Venue de Michel Caillat, professeur d’économie et social à Orléans, sociologue de renommée
internationale, fondateur du CACS (Centre d’Analyse et Critique du Sport), auteur de plusieurs livres
sur le sport, ses dérives, les JO, etc.
Renseignements : Comité Anti-Jeux Olympiques d’Annecy (http://sites.google.com/site/comiteantiolympiquedannecy/Home/lesactions-du-cao)

La vidéo de l'interview de Michel Caillat est en ligne sur le site de La Voix :
http://www.lavoixdesallobroges.org/sport/147-comite-anti-jo-conference-bonlieu
Le sport, royaume de la pensée unique
Personne ne peut le nier : le sport sature notre espace et notre temps. Or, malgré ses centaines de millions de licenciés sur la planète (13 millions en France ), ses milliards de téléspectateurs, son implacable marchandisation, sa puissance idéologique, son pouvoir sur les corps et son omniprésence dans la vie quotidienne, il reste un sujet méconnu et tabou.
Sportifs et non-sportifs « glissent» sur l'institution soit par amour aveugle (« ne touchez pas à ma religion »), soit par dangereux désintérêt de connaissance
(« le sport je m’en moque, ça ne m’intéresse pas »), soit par peur de se désolidariser d'activités massives dites festives.
Le sport fait l’objet de croyances, d’adoration aveugle ou de rejet irréfléchi, mais rarement de connaissances. Pire, il est toujours vu comme un jeu neutre et innocent alors qu’il est une institution, un «fait social total» c’est-à-dire un phénomène aux multiples implications politiques, idéologiques, économiques, mythologiques, culturelles.
Pour l’analyser, il faut d’abord définir le mot. Si toute activité physique est sport, il est alors impossible de débattre. Une fois la définition préalable posée, quatre grands thèmes peuvent être évoqués :
1. Le sport est un mobilisateur universel, certains diront un opium du peuple
2. Le sport a une logique - celle du rendement maximal et de la victoire à tout prix - aux effets destructeurs : manipulations biologiques, utilisation de drogues et dopages, violence et casse sportive.

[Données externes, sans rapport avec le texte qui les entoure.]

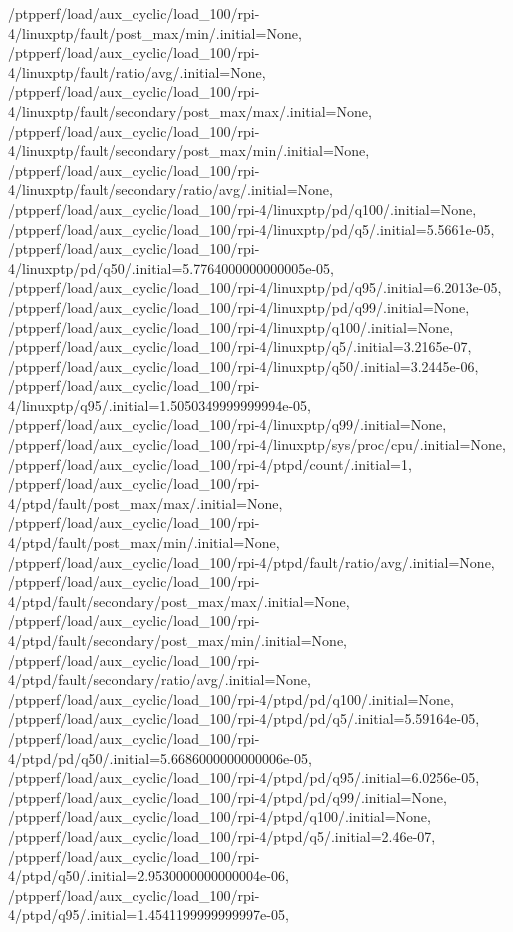 {    /ptpperf/load/aux_cyclic/load_100/rpi-4/linuxptp/fault/post_max/min/.initial=None,
    /ptpperf/load/aux_cyclic/load_100/rpi-4/linuxptp/fault/ratio/avg/.initial=None,
    /ptpperf/load/aux_cyclic/load_100/rpi-4/linuxptp/fault/secondary/post_max/max/.initial=None,
    /ptpperf/load/aux_cyclic/load_100/rpi-4/linuxptp/fault/secondary/post_max/min/.initial=None,
    /ptpperf/load/aux_cyclic/load_100/rpi-4/linuxptp/fault/secondary/ratio/avg/.initial=None,
    /ptpperf/load/aux_cyclic/load_100/rpi-4/linuxptp/pd/q100/.initial=None,
    /ptpperf/load/aux_cyclic/load_100/rpi-4/linuxptp/pd/q5/.initial=5.5661e-05,
    /ptpperf/load/aux_cyclic/load_100/rpi-4/linuxptp/pd/q50/.initial=5.7764000000000005e-05,
    /ptpperf/load/aux_cyclic/load_100/rpi-4/linuxptp/pd/q95/.initial=6.2013e-05,
    /ptpperf/load/aux_cyclic/load_100/rpi-4/linuxptp/pd/q99/.initial=None,
    /ptpperf/load/aux_cyclic/load_100/rpi-4/linuxptp/q100/.initial=None,
    /ptpperf/load/aux_cyclic/load_100/rpi-4/linuxptp/q5/.initial=3.2165e-07,
    /ptpperf/load/aux_cyclic/load_100/rpi-4/linuxptp/q50/.initial=3.2445e-06,
    /ptpperf/load/aux_cyclic/load_100/rpi-4/linuxptp/q95/.initial=1.5050349999999994e-05,
    /ptpperf/load/aux_cyclic/load_100/rpi-4/linuxptp/q99/.initial=None,
    /ptpperf/load/aux_cyclic/load_100/rpi-4/linuxptp/sys/proc/cpu/.initial=None,
    /ptpperf/load/aux_cyclic/load_100/rpi-4/ptpd/count/.initial=1,
    /ptpperf/load/aux_cyclic/load_100/rpi-4/ptpd/fault/post_max/max/.initial=None,
    /ptpperf/load/aux_cyclic/load_100/rpi-4/ptpd/fault/post_max/min/.initial=None,
    /ptpperf/load/aux_cyclic/load_100/rpi-4/ptpd/fault/ratio/avg/.initial=None,
    /ptpperf/load/aux_cyclic/load_100/rpi-4/ptpd/fault/secondary/post_max/max/.initial=None,
    /ptpperf/load/aux_cyclic/load_100/rpi-4/ptpd/fault/secondary/post_max/min/.initial=None,
    /ptpperf/load/aux_cyclic/load_100/rpi-4/ptpd/fault/secondary/ratio/avg/.initial=None,
    /ptpperf/load/aux_cyclic/load_100/rpi-4/ptpd/pd/q100/.initial=None,
    /ptpperf/load/aux_cyclic/load_100/rpi-4/ptpd/pd/q5/.initial=5.59164e-05,
    /ptpperf/load/aux_cyclic/load_100/rpi-4/ptpd/pd/q50/.initial=5.6686000000000006e-05,
    /ptpperf/load/aux_cyclic/load_100/rpi-4/ptpd/pd/q95/.initial=6.0256e-05,
    /ptpperf/load/aux_cyclic/load_100/rpi-4/ptpd/pd/q99/.initial=None,
    /ptpperf/load/aux_cyclic/load_100/rpi-4/ptpd/q100/.initial=None,
    /ptpperf/load/aux_cyclic/load_100/rpi-4/ptpd/q5/.initial=2.46e-07,
    /ptpperf/load/aux_cyclic/load_100/rpi-4/ptpd/q50/.initial=2.9530000000000004e-06,
    /ptpperf/load/aux_cyclic/load_100/rpi-4/ptpd/q95/.initial=1.4541199999999997e-05,
}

3. Le sport est déterminé par la dynamique du système dans lequel on vit : le capitalisme.
4. Le sport n'est pas un simple divertissement mais une vision du monde, un système de dispositions intériorisées de manière non nécessairement consciente. Les valeurs du sport «s'ancrent dans les masses», deviennent une seconde nature.

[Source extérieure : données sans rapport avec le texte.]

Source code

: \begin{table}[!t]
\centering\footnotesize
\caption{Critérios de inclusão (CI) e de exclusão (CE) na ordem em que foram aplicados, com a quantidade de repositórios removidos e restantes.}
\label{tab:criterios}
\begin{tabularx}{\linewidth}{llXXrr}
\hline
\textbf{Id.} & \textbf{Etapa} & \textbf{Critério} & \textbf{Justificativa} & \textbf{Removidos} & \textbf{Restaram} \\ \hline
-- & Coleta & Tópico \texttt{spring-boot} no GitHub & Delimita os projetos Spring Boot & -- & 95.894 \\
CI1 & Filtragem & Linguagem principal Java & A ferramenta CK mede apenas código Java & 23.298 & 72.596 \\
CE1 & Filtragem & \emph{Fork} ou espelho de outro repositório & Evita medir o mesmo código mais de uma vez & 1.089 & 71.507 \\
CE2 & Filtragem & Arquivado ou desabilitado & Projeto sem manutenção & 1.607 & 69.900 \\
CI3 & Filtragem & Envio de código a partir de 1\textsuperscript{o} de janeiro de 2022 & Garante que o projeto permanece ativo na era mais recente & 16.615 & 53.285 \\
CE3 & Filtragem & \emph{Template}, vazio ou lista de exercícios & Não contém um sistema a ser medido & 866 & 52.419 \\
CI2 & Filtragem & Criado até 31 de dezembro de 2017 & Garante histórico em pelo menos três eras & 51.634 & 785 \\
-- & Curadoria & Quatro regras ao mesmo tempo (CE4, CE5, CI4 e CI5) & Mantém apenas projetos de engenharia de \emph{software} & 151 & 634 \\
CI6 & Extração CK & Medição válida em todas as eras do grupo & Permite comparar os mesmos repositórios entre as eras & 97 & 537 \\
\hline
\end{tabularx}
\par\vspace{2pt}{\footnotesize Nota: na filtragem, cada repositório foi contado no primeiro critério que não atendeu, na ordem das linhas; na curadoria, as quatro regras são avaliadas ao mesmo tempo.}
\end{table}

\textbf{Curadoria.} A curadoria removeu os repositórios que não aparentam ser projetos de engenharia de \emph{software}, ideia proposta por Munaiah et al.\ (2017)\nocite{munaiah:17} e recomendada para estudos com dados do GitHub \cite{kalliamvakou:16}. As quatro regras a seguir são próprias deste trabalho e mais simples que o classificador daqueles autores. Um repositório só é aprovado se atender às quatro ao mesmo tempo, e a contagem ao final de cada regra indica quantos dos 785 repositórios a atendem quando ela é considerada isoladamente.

A travers l’Olympisme, Pierre de Coubertin a lui-même une ambition qui va bien au-delà des Jeux et du sport entendus comme somme de performances. Il présente un projet d’éducation complète, et accorde au sport une mission culturelle
mondialiste, la réalisation d’une humanité harmonieuse. L’Olympisme est une « philosophie de la vie » (mots inscrits dans la Charte), et son idéologie se veut génératrice d’une profonde révolution morale.

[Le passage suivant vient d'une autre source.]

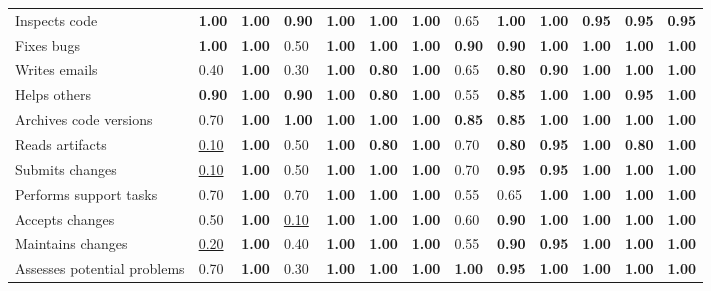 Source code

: \begin{tabular}{lllllllllllll}
Inspects code & \textbf{1.00} & \textbf{1.00} & \textbf{0.90} & \textbf{1.00} & \textbf{1.00} & \textbf{1.00} & 0.65 & \textbf{1.00} & \textbf{1.00} & \textbf{0.95} & \textbf{0.95} & \textbf{0.95} \\
Fixes bugs & \textbf{1.00} & \textbf{1.00} & 0.50 & \textbf{1.00} & \textbf{1.00} & \textbf{1.00} & \textbf{0.90} & \textbf{0.90} & \textbf{1.00} & \textbf{1.00} & \textbf{1.00} & \textbf{1.00} \\
Writes emails & 0.40 & \textbf{1.00} & 0.30 & \textbf{1.00} & \textbf{0.80} & \textbf{1.00} & 0.65 & \textbf{0.80} & \textbf{0.90} & \textbf{1.00} & \textbf{1.00} & \textbf{1.00} \\
Helps others & \textbf{0.90} & \textbf{1.00} & \textbf{0.90} & \textbf{1.00} & \textbf{0.80} & \textbf{1.00} & 0.55 & \textbf{0.85} & \textbf{1.00} & \textbf{1.00} & \textbf{0.95} & \textbf{1.00} \\
Archives code versions & 0.70 & \textbf{1.00} & \textbf{1.00} & \textbf{1.00} & \textbf{1.00} & \textbf{1.00} & \textbf{0.85} & \textbf{0.85} & \textbf{1.00} & \textbf{1.00} & \textbf{1.00} & \textbf{1.00} \\
Reads artifacts & \underline{0.10} & \textbf{1.00} & 0.50 & \textbf{1.00} & \textbf{0.80} & \textbf{1.00} & 0.70 & \textbf{0.80} & \textbf{0.95} & \textbf{1.00} & \textbf{0.80} & \textbf{1.00} \\
Submits changes & \underline{0.10} & \textbf{1.00} & 0.50 & \textbf{1.00} & \textbf{1.00} & \textbf{1.00} & 0.70 & \textbf{0.95} & \textbf{0.95} & \textbf{1.00} & \textbf{1.00} & \textbf{1.00} \\
Performs support tasks & 0.70 & \textbf{1.00} & 0.70 & \textbf{1.00} & \textbf{1.00} & \textbf{1.00} & 0.55 & 0.65 & \textbf{1.00} & \textbf{1.00} & \textbf{1.00} & \textbf{1.00} \\
Accepts changes & 0.50 & \textbf{1.00} & \underline{0.10} & \textbf{1.00} & \textbf{1.00} & \textbf{1.00} & 0.60 & \textbf{0.90} & \textbf{1.00} & \textbf{1.00} & \textbf{1.00} & \textbf{1.00} \\
Maintains changes & \underline{0.20} & \textbf{1.00} & 0.40 & \textbf{1.00} & \textbf{1.00} & \textbf{1.00} & 0.55 & \textbf{0.90} & \textbf{0.95} & \textbf{1.00} & \textbf{1.00} & \textbf{1.00} \\
Assesses potential problems & 0.70 & \textbf{1.00} & 0.30 & \textbf{1.00} & \textbf{1.00} & \textbf{1.00} & \textbf{1.00} & \textbf{0.95} & \textbf{1.00} & \textbf{1.00} & \textbf{1.00} & \textbf{1.00} \\

\end{tabular}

Il faut montrer comment l’Olympisme alimente la mythologie (mythe de la pérennité,
mythe de la filiation avec l’Olympisme antique, mythe du sport perverti, etc.) et pourquoi il est à la fois un idéalisme et une idéologie.
Une chose est sûre : le sport ne pourrait pas fonctionner sans un « esprit du sport » c’est-à-dire sans une adhésion subjective des individus, y compris celle des non-sportifs. L’enjeu n’est pas d’aimer ou de ne pas aimer le sport mais de construire des concepts qui permettent d’en faire une analyse. Car analyser le sport et l’Olympisme c'est aussi analyser la société.